THE TASK: From the records below, find each line with the string "input" and copy it.

[Data items]

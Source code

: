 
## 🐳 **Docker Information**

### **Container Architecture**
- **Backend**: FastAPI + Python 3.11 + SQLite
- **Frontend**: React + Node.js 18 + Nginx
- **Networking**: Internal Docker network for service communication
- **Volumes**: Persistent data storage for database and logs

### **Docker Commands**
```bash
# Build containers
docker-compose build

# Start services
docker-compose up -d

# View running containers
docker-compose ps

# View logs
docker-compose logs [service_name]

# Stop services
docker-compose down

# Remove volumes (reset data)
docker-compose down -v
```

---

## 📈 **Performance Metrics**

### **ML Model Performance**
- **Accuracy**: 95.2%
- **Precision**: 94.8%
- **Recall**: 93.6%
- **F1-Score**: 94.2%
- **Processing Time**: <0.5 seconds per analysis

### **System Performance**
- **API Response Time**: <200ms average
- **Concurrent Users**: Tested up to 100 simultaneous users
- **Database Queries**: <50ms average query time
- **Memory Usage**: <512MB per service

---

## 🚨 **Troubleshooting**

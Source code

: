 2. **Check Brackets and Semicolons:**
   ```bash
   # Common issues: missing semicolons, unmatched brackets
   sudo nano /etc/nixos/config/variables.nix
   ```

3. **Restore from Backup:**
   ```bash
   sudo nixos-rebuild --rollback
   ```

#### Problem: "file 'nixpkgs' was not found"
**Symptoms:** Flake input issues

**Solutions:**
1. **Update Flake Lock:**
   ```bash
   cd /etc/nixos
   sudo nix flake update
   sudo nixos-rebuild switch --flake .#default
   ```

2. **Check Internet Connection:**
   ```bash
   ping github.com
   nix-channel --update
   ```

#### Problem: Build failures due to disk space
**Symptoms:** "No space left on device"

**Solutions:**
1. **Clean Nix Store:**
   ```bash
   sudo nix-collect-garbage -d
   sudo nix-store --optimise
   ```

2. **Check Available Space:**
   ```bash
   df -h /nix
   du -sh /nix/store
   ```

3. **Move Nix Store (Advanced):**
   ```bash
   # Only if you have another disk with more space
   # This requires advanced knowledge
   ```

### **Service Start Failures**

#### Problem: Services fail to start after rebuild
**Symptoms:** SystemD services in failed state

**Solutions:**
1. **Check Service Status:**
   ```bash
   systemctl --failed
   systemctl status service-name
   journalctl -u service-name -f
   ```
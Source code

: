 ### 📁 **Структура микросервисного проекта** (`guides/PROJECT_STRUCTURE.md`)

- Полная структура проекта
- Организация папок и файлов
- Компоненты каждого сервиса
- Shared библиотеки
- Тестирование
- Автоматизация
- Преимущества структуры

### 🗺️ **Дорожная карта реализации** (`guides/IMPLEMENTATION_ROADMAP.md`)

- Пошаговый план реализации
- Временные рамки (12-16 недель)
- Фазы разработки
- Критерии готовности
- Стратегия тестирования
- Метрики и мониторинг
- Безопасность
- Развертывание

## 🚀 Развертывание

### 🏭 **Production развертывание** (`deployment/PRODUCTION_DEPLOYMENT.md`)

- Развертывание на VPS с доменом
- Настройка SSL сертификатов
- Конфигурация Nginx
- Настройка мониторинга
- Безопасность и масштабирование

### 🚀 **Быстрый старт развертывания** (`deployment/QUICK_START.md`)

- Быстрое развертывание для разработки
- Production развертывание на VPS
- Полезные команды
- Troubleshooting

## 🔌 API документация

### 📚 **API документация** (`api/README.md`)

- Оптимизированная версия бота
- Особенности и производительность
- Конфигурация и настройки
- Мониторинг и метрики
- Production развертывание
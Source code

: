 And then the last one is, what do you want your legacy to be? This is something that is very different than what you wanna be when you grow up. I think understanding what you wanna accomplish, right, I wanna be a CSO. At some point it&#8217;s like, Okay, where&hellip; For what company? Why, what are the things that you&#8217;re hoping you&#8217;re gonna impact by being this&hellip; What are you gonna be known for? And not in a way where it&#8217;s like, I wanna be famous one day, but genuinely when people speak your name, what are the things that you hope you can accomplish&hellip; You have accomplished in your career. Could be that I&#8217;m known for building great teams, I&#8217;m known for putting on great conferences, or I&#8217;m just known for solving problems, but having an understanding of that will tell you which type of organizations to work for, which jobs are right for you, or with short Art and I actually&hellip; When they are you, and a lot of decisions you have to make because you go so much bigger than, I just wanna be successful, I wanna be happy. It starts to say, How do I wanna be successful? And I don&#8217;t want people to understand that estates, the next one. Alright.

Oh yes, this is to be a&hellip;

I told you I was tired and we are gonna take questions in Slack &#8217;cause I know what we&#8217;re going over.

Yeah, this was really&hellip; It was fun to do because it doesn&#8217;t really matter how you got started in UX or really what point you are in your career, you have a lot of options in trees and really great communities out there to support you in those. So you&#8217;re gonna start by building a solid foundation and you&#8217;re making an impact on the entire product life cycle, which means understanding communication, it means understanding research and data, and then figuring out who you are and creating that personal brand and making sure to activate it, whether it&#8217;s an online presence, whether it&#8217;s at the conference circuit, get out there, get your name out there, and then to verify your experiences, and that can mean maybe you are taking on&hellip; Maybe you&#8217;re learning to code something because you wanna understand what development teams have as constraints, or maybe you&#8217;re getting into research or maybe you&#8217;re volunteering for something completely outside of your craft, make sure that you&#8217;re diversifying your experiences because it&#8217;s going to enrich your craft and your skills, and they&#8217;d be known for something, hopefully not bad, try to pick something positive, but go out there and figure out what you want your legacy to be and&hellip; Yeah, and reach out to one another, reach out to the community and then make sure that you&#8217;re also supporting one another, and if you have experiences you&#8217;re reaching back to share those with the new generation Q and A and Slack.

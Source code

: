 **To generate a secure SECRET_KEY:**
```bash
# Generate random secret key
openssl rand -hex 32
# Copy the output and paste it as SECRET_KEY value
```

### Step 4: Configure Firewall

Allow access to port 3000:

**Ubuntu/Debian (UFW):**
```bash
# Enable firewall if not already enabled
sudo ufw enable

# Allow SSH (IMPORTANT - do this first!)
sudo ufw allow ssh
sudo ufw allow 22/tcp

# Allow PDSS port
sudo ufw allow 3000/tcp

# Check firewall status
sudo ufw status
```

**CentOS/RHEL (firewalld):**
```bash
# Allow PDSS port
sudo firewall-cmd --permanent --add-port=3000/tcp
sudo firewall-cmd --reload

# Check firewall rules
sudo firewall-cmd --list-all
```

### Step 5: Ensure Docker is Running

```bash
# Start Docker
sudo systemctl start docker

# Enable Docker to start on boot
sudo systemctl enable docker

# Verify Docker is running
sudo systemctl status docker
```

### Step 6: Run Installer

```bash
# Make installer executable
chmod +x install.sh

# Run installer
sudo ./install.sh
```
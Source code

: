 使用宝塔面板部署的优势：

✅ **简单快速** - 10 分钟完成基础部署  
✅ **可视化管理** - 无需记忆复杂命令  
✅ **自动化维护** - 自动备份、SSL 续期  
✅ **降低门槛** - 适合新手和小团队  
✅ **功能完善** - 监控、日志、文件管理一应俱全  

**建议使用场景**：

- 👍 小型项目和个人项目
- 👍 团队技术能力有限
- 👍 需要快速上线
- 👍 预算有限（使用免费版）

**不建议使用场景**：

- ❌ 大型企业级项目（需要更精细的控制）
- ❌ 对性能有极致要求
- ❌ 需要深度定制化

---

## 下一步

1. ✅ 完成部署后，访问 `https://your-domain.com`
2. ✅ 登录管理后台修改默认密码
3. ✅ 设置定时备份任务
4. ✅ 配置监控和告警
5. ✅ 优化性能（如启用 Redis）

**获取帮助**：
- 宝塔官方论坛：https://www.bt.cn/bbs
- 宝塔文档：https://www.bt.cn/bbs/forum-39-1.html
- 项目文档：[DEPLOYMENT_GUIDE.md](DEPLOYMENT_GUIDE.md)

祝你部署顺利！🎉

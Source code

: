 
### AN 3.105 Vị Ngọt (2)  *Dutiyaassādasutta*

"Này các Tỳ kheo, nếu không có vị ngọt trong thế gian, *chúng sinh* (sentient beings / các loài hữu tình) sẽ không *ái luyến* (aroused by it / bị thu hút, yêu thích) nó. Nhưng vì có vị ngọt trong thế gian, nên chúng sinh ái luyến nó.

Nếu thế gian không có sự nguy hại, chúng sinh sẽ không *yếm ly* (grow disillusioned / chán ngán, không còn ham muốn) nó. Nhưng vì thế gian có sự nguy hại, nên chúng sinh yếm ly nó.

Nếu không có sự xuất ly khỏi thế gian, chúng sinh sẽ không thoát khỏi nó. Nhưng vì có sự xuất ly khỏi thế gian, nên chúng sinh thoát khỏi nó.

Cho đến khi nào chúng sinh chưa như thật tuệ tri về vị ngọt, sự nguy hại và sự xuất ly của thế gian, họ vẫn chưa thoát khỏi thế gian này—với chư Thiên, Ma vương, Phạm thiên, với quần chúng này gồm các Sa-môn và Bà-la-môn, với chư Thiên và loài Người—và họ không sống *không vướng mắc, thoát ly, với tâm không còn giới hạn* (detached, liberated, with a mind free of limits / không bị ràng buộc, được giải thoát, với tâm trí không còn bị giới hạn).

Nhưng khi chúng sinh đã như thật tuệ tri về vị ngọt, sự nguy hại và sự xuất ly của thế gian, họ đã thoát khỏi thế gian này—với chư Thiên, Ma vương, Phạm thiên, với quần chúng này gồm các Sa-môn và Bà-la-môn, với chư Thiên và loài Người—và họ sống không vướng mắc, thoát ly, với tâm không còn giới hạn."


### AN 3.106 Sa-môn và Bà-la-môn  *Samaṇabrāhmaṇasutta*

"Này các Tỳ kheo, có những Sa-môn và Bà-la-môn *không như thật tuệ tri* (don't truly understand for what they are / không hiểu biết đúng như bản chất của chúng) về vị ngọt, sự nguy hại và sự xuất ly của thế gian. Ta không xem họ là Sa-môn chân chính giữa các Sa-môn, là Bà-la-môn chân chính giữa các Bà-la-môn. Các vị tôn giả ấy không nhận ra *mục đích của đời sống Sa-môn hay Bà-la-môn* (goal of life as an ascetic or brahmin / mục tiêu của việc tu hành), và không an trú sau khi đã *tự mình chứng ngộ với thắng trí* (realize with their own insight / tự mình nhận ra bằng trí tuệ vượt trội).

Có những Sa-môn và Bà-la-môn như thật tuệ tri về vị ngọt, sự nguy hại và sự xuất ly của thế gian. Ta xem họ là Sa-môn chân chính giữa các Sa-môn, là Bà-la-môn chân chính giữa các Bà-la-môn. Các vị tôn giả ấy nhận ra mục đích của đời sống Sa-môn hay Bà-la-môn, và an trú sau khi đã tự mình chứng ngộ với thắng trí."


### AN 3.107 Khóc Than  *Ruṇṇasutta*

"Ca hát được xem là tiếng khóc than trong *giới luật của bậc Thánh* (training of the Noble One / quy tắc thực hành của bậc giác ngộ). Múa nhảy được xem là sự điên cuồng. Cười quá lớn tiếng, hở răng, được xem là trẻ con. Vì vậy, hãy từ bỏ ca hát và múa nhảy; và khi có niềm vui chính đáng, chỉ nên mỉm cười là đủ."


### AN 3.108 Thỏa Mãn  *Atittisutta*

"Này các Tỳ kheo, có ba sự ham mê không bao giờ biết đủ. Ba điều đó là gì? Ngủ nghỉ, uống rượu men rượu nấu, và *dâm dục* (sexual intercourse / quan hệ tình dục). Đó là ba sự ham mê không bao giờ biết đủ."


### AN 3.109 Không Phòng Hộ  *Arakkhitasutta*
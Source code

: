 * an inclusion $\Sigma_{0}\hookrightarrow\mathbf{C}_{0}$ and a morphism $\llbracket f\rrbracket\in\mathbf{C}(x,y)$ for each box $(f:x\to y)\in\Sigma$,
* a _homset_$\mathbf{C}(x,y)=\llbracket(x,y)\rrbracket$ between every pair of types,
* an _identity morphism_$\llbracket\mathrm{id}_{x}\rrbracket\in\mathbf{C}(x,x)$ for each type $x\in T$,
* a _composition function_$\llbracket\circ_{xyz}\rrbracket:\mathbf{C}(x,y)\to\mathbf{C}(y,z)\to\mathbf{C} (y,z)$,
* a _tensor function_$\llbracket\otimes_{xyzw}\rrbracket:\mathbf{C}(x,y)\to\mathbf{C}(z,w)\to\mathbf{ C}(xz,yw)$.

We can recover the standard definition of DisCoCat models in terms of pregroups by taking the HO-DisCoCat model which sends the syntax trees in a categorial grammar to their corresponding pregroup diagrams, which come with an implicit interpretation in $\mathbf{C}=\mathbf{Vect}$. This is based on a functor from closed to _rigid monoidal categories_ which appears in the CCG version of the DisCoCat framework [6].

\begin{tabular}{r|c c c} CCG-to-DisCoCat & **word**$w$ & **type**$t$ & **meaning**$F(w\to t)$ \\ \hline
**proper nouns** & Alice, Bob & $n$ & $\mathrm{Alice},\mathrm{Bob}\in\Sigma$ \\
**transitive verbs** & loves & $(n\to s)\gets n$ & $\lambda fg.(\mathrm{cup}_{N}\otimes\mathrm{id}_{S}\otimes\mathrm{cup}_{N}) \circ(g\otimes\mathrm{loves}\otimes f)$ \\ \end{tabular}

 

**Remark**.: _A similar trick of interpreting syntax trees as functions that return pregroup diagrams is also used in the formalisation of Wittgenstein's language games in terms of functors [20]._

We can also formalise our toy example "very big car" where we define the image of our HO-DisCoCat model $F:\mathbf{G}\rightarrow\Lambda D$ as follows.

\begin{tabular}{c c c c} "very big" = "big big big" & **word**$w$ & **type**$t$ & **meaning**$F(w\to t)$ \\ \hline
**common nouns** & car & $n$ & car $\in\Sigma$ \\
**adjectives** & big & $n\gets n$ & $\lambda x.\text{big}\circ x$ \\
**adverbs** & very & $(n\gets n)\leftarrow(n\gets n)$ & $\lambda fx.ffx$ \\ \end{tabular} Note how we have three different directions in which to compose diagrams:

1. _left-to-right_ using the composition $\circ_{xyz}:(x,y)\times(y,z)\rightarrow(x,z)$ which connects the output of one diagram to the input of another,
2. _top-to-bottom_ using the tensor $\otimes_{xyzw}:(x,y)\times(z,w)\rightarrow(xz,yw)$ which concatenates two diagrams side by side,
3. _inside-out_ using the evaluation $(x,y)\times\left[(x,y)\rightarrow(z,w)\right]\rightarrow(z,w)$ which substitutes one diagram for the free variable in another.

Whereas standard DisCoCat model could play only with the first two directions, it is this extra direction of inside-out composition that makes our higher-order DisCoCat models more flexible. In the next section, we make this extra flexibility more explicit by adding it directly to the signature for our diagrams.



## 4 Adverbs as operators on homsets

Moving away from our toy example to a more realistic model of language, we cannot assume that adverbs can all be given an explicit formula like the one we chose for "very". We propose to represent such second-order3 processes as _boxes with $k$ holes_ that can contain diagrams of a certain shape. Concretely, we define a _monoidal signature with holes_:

EXERCISE SOLUTION:
**Symptoms:** Flake input issues
1. _left-to-right_ using the composition $\circ_{xyz}:(x,y)\times(y,z)\rightarrow(x,z)$ which connects the output of one diagram to the input of another,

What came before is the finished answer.